No, their memory did not work or feel much like any memoir worked and felt, not even for the early adult years when the scenes were often clearest. Even there, they noted how much more their memories were like dreams than plays with scripts. Strange shards shone vividly, accurately or not. Darkness swirled around and pressed in from all sides. Sequences were uncertain. Scents were to memories only the inverse of what they could be to dreams. A sudden smell could startle a dreamer awake or cast a waking person into a sudden reverie. But other scents among the memories in that reverie rarely surfaced vividly as the first, or at all, about as rarely as scents ever surface within dreams.
One morning, something they could not remember led them to remember reading a Time magazine review of the last book in Philip Jose Farmer’s River World trilogy, decades ago. There was no scene to this memory, no action, only the vague feeling of being eager to read the review, being a young science-fiction fan who had discovered Farmer’s River World in the public library a bit earlier and been wholly absorbed by it.

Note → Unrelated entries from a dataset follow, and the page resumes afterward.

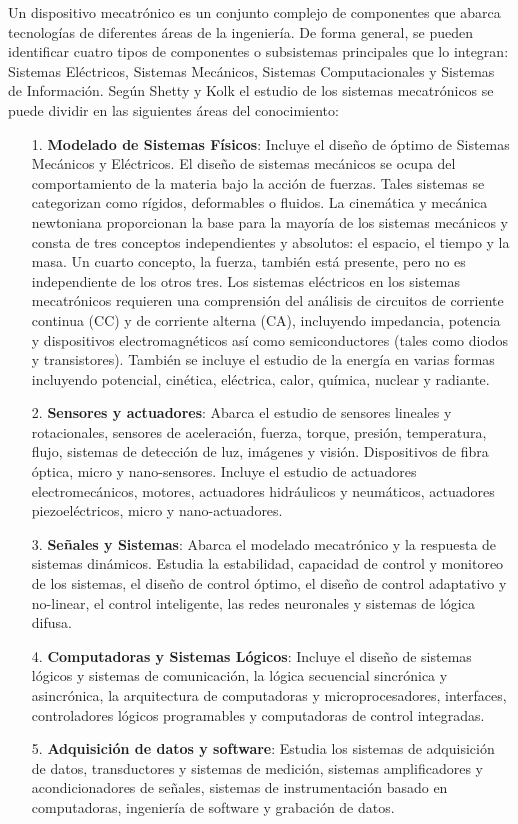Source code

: Un dispositivo mecatrónico es un conjunto complejo de componentes que abarca tecnologías de diferentes áreas de la ingeniería. De forma general, se pueden identificar cuatro tipos de componentes o subsistemas principales que lo integran: Sistemas Eléctricos, Sistemas Mecánicos, Sistemas Computacionales y Sistemas de Información.  Según  Shetty y Kolk \cite{shetty_mechatronics_2010} el estudio de los sistemas mecatrónicos se puede dividir en las siguientes áreas del conocimiento:
	
	\begin{itemize}
	\item[1.]\textbf{Modelado de Sistemas Físicos}: Incluye el diseño de óptimo de Sistemas Mecánicos y Eléctricos. El diseño de sistemas mecánicos se ocupa del comportamiento de la materia bajo la acción de fuerzas. Tales sistemas se categorizan como rígidos, deformables o fluidos. La cinemática y mecánica newtoniana proporcionan la base para la mayoría de los sistemas mecánicos y consta de tres conceptos independientes y absolutos: el espacio, el tiempo y la masa. Un cuarto concepto, la fuerza, también está presente, pero no es independiente de los otros tres. Los sistemas eléctricos en los sistemas mecatrónicos requieren una comprensión del análisis de circuitos de corriente continua (CC) y de corriente alterna (CA), incluyendo impedancia, potencia y dispositivos electromagnéticos así como semiconductores (tales como diodos y transistores). También se incluye el estudio de la energía en varias formas incluyendo potencial, cinética, eléctrica, calor, química, nuclear y radiante.
	\item[2.]\textbf{Sensores y actuadores}: Abarca el estudio de sensores lineales y rotacionales, sensores de aceleración, fuerza, torque, presión, temperatura, flujo, sistemas de detección de luz, imágenes y visión. Dispositivos de fibra óptica, micro y nano-sensores. Incluye el estudio de actuadores electromecánicos, motores, actuadores hidráulicos y neumáticos, actuadores piezoeléctricos, micro y nano-actuadores.
	\item[3.]\textbf{Señales y Sistemas}: Abarca el modelado mecatrónico y la respuesta de sistemas dinámicos. Estudia la estabilidad, capacidad de control y monitoreo de los sistemas, el diseño de control óptimo, el diseño de control adaptativo y no-linear, el control inteligente, las redes neuronales y sistemas de lógica difusa.
	\item[4.]\textbf{Computadoras y Sistemas Lógicos}: Incluye el diseño de sistemas lógicos y sistemas de comunicación, la lógica secuencial sincrónica y asincrónica, la arquitectura de computadoras y microprocesadores, interfaces, controladores lógicos programables y computadoras de control integradas.
	\item[5.]\textbf{Adquisición de datos y software}: Estudia los sistemas de adquisición de datos, transductores y sistemas de medición, sistemas amplificadores y acondicionadores de señales, sistemas de instrumentación basado en computadoras, ingeniería de software y grabación de datos.
	
\end{itemize}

And what, now, did they recall of that trilogy itself? It was set on a planet around which a river ran from pole to pole like a perfect apple peel. Every human who had ever lived was there, which gave Farmer an excuse to put together his own dream team of past figures he found interesting and send them down this river as a small group in a boat. The team included Mark Twain and a Neanderthal, also a medieval character, and maybe Einstein. Several others, unremembered. Anyway, it turned out that this world wasn’t any kind of supernatural afterlife, only a sort of zoo created by an incredibly advanced alien species who had both the power and the mysterious desire to copy every human at death and to then re/store them on this artificial River World.
At least, that’s the best they could remember of the trilogy’s winding story at four decades’ distance. Of the book review, they remembered that the reviewer generally praised Farmer, while noting that the premise of the story was outlandish. And they remembered that the reviewer admired how quickly Farmer’s story went along. The reviewer then quoted Thoreau, “When skating on thin ice our safety lies in speed.” They never forgot that one, exact sentence out of the blur of the rest of the review, the blur of all of Farmer’s thousand-or-so page trilogy, the blur of that vivid year in their life.
Later, they discovered in a literature class that the quotation wasn’t Thoreau’s, but Emerson’s, and that the correct phrasing was “In skating over thin ice our safety is in our speed.” Reading Emerson’s essays, they would also learn that he wrote the sentence as part of a depiction of the New England character, specifically with regard to trading things, how trade-loving New Englanders avoided investment disasters by never hanging on to anything long.
So, it wasn’t a general observation at all. It was specific to a particular kind of person in a particular kind of situation, and it was slightly humorous. They couldn’t long recall the exact phrasing of Emerson’s whole essay, but there it was, more or less, a part of them from then on, a mossy path leading backwards from what they recalled of Emerson’s essay to the shining shard of that one line in a forty-year old Time magazine book review. (Did they just remember it wrong? Did the reviewer’s copyeditors let slide a mistake about Thoreau?) And from there, back to a vaguely wintry day in a small town’s public library, a year or two earlier maybe, among shelves of plastic-covered, hardbound science fiction novels, sitting on a footstool with a big, fat book about adventures on a River World, which felt compelling, at the time. The footstool, actually, was probably from another memory.
Did any of this hodge-lodge of broken precision and blurry context remind them of those well-regarded memoirs they had read? No, not really. No, it did not. They said as much, sometimes, when someone would listen.